INPUT DATA ->
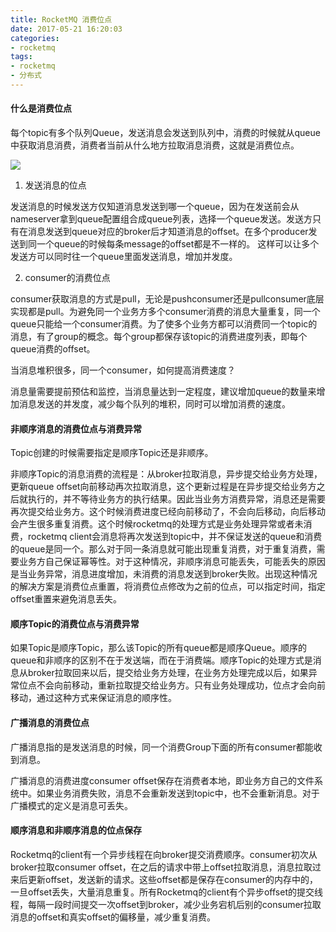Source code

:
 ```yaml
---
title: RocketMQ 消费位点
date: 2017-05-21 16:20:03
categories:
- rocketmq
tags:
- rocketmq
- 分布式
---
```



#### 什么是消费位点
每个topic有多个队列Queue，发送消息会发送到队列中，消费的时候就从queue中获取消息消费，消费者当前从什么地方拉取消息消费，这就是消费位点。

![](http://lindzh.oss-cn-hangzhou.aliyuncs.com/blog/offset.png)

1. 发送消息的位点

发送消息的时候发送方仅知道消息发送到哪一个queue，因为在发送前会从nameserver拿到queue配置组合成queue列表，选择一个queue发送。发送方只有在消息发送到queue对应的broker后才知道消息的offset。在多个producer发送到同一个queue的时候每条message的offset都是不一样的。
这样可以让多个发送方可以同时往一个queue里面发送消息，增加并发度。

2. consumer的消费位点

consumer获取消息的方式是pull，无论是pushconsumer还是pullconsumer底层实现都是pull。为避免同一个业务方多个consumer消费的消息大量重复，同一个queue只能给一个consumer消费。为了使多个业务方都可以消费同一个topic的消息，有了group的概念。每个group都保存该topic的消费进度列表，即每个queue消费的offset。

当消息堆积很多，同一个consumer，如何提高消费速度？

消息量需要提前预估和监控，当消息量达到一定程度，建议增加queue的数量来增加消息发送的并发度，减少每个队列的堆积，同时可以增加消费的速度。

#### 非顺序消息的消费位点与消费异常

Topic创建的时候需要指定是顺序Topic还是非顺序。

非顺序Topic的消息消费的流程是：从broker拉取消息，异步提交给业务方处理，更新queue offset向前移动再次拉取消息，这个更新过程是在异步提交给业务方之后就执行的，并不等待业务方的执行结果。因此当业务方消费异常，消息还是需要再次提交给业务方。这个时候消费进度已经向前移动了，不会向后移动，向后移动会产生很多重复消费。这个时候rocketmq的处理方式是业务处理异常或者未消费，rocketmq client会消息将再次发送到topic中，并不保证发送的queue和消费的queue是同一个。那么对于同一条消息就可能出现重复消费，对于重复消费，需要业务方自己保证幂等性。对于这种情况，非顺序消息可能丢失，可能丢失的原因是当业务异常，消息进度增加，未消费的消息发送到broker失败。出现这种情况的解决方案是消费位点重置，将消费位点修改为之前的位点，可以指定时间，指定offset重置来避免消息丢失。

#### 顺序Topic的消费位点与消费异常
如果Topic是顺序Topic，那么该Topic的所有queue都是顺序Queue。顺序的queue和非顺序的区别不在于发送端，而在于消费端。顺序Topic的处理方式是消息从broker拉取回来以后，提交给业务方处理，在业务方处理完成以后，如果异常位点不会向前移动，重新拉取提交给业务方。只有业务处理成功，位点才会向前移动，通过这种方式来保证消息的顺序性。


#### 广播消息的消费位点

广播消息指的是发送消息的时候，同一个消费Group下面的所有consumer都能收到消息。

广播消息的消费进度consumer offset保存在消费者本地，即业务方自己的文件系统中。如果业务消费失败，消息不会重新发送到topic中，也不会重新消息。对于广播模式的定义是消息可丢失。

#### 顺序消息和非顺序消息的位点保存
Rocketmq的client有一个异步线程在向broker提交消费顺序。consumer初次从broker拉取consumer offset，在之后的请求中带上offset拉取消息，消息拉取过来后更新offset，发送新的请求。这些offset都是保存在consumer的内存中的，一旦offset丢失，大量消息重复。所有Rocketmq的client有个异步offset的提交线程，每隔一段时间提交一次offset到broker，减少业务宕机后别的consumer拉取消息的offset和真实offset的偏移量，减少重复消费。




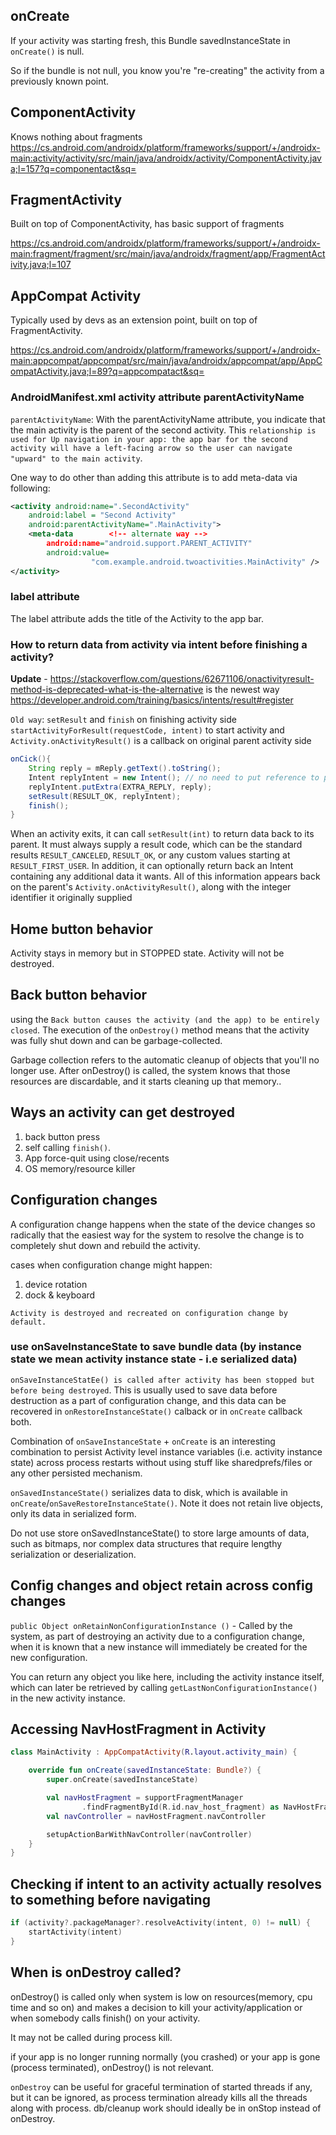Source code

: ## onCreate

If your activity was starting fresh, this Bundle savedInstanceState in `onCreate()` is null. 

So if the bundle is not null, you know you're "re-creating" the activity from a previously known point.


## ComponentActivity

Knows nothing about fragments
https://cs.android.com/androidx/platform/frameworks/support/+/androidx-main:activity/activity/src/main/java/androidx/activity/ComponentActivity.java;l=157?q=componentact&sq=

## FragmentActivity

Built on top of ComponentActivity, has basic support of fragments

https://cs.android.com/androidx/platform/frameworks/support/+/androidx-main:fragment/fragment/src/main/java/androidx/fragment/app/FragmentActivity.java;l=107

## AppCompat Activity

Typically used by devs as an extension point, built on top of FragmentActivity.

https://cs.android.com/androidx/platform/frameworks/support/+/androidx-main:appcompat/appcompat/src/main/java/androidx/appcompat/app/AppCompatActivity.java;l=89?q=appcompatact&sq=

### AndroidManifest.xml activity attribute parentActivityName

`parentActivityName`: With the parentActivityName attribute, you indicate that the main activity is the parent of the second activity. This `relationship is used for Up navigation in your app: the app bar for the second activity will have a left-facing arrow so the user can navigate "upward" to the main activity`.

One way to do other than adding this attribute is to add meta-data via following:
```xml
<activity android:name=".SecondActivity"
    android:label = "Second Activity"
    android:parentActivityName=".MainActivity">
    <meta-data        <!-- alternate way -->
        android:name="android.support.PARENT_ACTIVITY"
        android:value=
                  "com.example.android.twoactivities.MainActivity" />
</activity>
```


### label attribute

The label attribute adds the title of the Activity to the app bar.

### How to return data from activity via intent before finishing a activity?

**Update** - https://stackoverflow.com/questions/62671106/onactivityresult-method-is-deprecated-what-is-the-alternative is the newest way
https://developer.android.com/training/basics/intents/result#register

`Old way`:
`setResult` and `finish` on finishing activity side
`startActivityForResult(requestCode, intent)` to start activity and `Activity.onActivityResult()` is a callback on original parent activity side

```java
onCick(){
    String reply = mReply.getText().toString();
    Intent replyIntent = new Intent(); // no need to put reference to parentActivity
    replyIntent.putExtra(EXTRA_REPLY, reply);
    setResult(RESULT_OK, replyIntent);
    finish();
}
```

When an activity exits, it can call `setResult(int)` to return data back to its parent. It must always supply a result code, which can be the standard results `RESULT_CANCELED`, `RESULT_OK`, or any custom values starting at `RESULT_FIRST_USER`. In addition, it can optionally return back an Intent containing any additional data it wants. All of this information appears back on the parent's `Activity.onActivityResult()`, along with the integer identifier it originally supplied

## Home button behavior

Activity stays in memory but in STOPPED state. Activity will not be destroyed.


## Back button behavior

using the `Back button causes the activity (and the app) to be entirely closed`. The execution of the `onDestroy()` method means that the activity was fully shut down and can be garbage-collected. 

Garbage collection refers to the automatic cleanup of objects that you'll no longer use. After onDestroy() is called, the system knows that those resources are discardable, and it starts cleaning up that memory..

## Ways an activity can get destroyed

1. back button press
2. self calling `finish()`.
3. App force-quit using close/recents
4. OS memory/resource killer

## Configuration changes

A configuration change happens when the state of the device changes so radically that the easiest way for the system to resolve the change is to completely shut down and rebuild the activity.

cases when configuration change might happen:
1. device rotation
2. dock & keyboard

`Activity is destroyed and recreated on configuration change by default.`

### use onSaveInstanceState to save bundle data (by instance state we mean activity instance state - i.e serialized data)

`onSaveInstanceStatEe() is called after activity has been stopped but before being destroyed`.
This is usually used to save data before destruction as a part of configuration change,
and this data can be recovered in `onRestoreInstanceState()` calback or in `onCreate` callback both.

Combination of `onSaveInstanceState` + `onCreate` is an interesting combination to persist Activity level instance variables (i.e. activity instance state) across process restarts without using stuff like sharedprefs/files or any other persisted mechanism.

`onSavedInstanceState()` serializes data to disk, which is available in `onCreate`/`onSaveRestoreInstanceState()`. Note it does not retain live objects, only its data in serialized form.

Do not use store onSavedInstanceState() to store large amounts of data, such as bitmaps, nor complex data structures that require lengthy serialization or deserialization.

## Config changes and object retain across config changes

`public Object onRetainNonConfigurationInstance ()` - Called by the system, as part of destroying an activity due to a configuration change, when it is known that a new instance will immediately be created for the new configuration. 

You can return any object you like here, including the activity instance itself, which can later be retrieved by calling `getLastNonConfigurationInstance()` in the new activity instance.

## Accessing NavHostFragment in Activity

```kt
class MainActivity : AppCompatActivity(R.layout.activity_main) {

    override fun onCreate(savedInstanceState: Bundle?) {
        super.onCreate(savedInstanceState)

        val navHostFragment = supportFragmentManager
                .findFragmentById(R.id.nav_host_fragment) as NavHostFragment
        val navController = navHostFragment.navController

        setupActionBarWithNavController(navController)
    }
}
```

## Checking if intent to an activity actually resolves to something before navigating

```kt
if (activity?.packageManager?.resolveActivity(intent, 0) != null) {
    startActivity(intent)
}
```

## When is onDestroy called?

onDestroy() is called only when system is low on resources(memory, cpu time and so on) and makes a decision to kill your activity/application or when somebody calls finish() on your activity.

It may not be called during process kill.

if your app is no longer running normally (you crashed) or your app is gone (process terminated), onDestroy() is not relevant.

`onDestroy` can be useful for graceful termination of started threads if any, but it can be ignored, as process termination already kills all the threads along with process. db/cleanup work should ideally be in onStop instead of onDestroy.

YOUR TASK ->
Where a line in the records above contains the word "callback", include it in the count; state the total and nothing more.

ANSWER BOX ->
2